RECORDED INFORMATION:
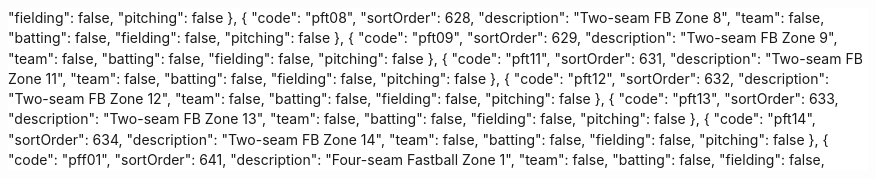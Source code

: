 "fielding": false,
"pitching": false
},
{
"code": "pft08",
"sortOrder": 628,
"description": "Two-seam FB Zone 8",
"team": false,
"batting": false,
"fielding": false,
"pitching": false
},
{
"code": "pft09",
"sortOrder": 629,
"description": "Two-seam FB Zone 9",
"team": false,
"batting": false,
"fielding": false,
"pitching": false
},
{
"code": "pft11",
"sortOrder": 631,
"description": "Two-seam FB Zone 11",
"team": false,
"batting": false,
"fielding": false,
"pitching": false
},
{
"code": "pft12",
"sortOrder": 632,
"description": "Two-seam FB Zone 12",
"team": false,
"batting": false,
"fielding": false,
"pitching": false
},
{
"code": "pft13",
"sortOrder": 633,
"description": "Two-seam FB Zone 13",
"team": false,
"batting": false,
"fielding": false,
"pitching": false
},
{
"code": "pft14",
"sortOrder": 634,
"description": "Two-seam FB Zone 14",
"team": false,
"batting": false,
"fielding": false,
"pitching": false
},
{
"code": "pff01",
"sortOrder": 641,
"description": "Four-seam Fastball Zone 1",
"team": false,
"batting": false,
"fielding": false,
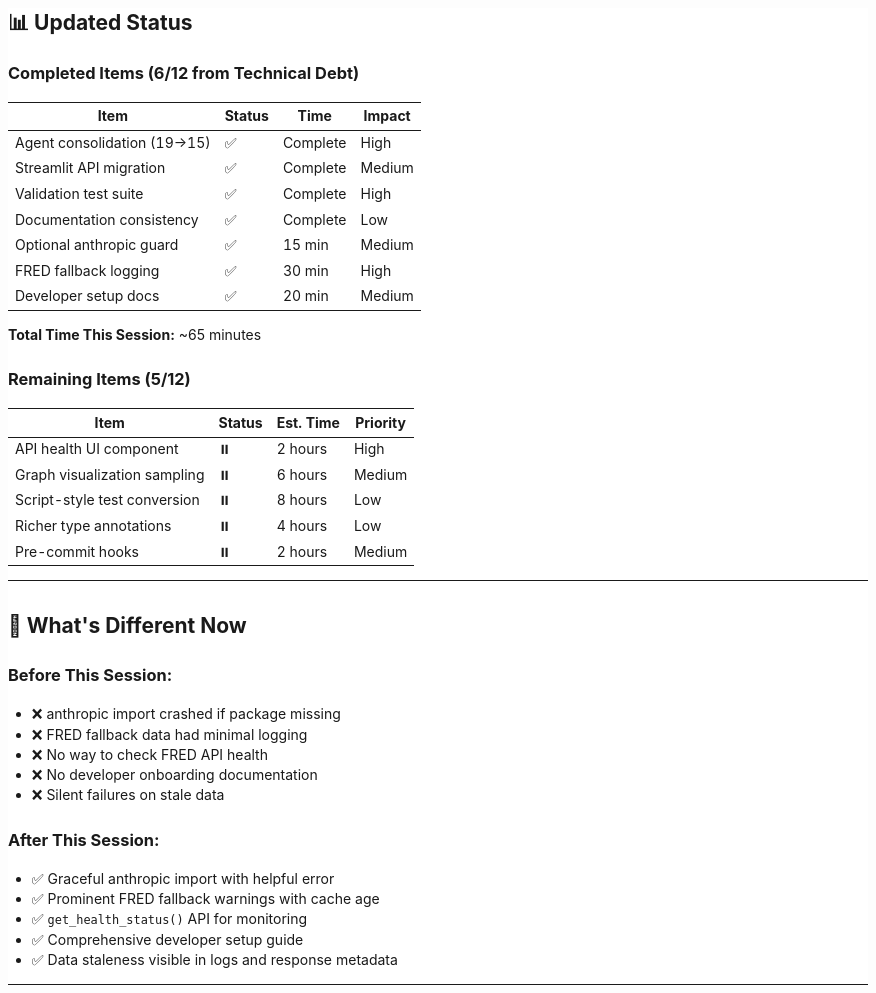 ## 📊 Updated Status

### Completed Items (6/12 from Technical Debt)

| Item | Status | Time | Impact |
|------|--------|------|--------|
| Agent consolidation (19→15) | ✅ | Complete | High |
| Streamlit API migration | ✅ | Complete | Medium |
| Validation test suite | ✅ | Complete | High |
| Documentation consistency | ✅ | Complete | Low |
| Optional anthropic guard | ✅ | 15 min | Medium |
| FRED fallback logging | ✅ | 30 min | High |
| Developer setup docs | ✅ | 20 min | Medium |

**Total Time This Session:** ~65 minutes

### Remaining Items (5/12)

| Item | Status | Est. Time | Priority |
|------|--------|-----------|----------|
| API health UI component | ⏸️ | 2 hours | High |
| Graph visualization sampling | ⏸️ | 6 hours | Medium |
| Script-style test conversion | ⏸️ | 8 hours | Low |
| Richer type annotations | ⏸️ | 4 hours | Low |
| Pre-commit hooks | ⏸️ | 2 hours | Medium |

---

## 🎯 What's Different Now

### Before This Session:
- ❌ anthropic import crashed if package missing
- ❌ FRED fallback data had minimal logging
- ❌ No way to check FRED API health
- ❌ No developer onboarding documentation
- ❌ Silent failures on stale data

### After This Session:
- ✅ Graceful anthropic import with helpful error
- ✅ Prominent FRED fallback warnings with cache age
- ✅ `get_health_status()` API for monitoring
- ✅ Comprehensive developer setup guide
- ✅ Data staleness visible in logs and response metadata

---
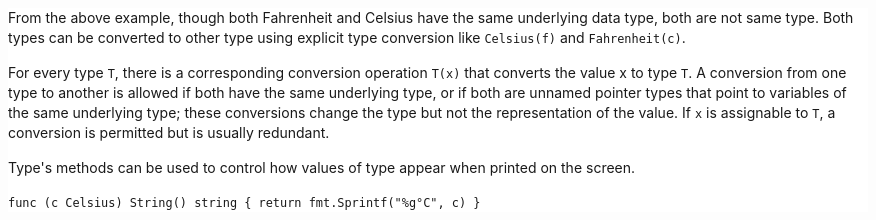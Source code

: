 
From the above example, though both Fahrenheit and Celsius have the same underlying data type, both are not same type. Both types can be converted to other type using explicit type conversion like `Celsius(f)` and `Fahrenheit(c)`.

For every type `T`, there is a corresponding conversion operation `T(x)` that converts the value x to type `T`. A conversion from one type to another is allowed if both have the same underlying type, or if both are unnamed pointer types that point to variables of the same underlying type; these conversions change the type but not the representation of the value. If `x` is assignable to `T`, a conversion is permitted but is usually redundant.

Type's methods can be used to control how values of type appear when printed on the screen.

`func (c Celsius) String() string { return fmt.Sprintf("%g°C", c) }`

REQUIREMENT: Repeat the material verbatim. Do not carry over any picture.

COMPLETED TASK:
Source code

: "fielding": false,
"pitching": false
},
{
"code": "pft08",
"sortOrder": 628,
"description": "Two-seam FB Zone 8",
"team": false,
"batting": false,
"fielding": false,
"pitching": false
},
{
"code": "pft09",
"sortOrder": 629,
"description": "Two-seam FB Zone 9",
"team": false,
"batting": false,
"fielding": false,
"pitching": false
},
{
"code": "pft11",
"sortOrder": 631,
"description": "Two-seam FB Zone 11",
"team": false,
"batting": false,
"fielding": false,
"pitching": false
},
{
"code": "pft12",
"sortOrder": 632,
"description": "Two-seam FB Zone 12",
"team": false,
"batting": false,
"fielding": false,
"pitching": false
},
{
"code": "pft13",
"sortOrder": 633,
"description": "Two-seam FB Zone 13",
"team": false,
"batting": false,
"fielding": false,
"pitching": false
},
{
"code": "pft14",
"sortOrder": 634,
"description": "Two-seam FB Zone 14",
"team": false,
"batting": false,
"fielding": false,
"pitching": false
},
{
"code": "pff01",
"sortOrder": 641,
"description": "Four-seam Fastball Zone 1",
"team": false,
"batting": false,
"fielding": false,
 ## 📊 Updated Status

### Completed Items (6/12 from Technical Debt)

| Item | Status | Time | Impact |
|------|--------|------|--------|
| Agent consolidation (19→15) | ✅ | Complete | High |
| Streamlit API migration | ✅ | Complete | Medium |
| Validation test suite | ✅ | Complete | High |
| Documentation consistency | ✅ | Complete | Low |
| Optional anthropic guard | ✅ | 15 min | Medium |
| FRED fallback logging | ✅ | 30 min | High |
| Developer setup docs | ✅ | 20 min | Medium |

**Total Time This Session:** ~65 minutes

### Remaining Items (5/12)

| Item | Status | Est. Time | Priority |
|------|--------|-----------|----------|
| API health UI component | ⏸️ | 2 hours | High |
| Graph visualization sampling | ⏸️ | 6 hours | Medium |
| Script-style test conversion | ⏸️ | 8 hours | Low |
| Richer type annotations | ⏸️ | 4 hours | Low |
| Pre-commit hooks | ⏸️ | 2 hours | Medium |

---

## 🎯 What's Different Now

### Before This Session:
- ❌ anthropic import crashed if package missing
- ❌ FRED fallback data had minimal logging
- ❌ No way to check FRED API health
- ❌ No developer onboarding documentation
- ❌ Silent failures on stale data

### After This Session:
- ✅ Graceful anthropic import with helpful error
- ✅ Prominent FRED fallback warnings with cache age
- ✅ `get_health_status()` API for monitoring
- ✅ Comprehensive developer setup guide
- ✅ Data staleness visible in logs and response metadata

---
Source code

: 
From the above example, though both Fahrenheit and Celsius have the same underlying data type, both are not same type. Both types can be converted to other type using explicit type conversion like `Celsius(f)` and `Fahrenheit(c)`.

For every type `T`, there is a corresponding conversion operation `T(x)` that converts the value x to type `T`. A conversion from one type to another is allowed if both have the same underlying type, or if both are unnamed pointer types that point to variables of the same underlying type; these conversions change the type but not the representation of the value. If `x` is assignable to `T`, a conversion is permitted but is usually redundant.

Type's methods can be used to control how values of type appear when printed on the screen.

`func (c Celsius) String() string { return fmt.Sprintf("%g°C", c) }`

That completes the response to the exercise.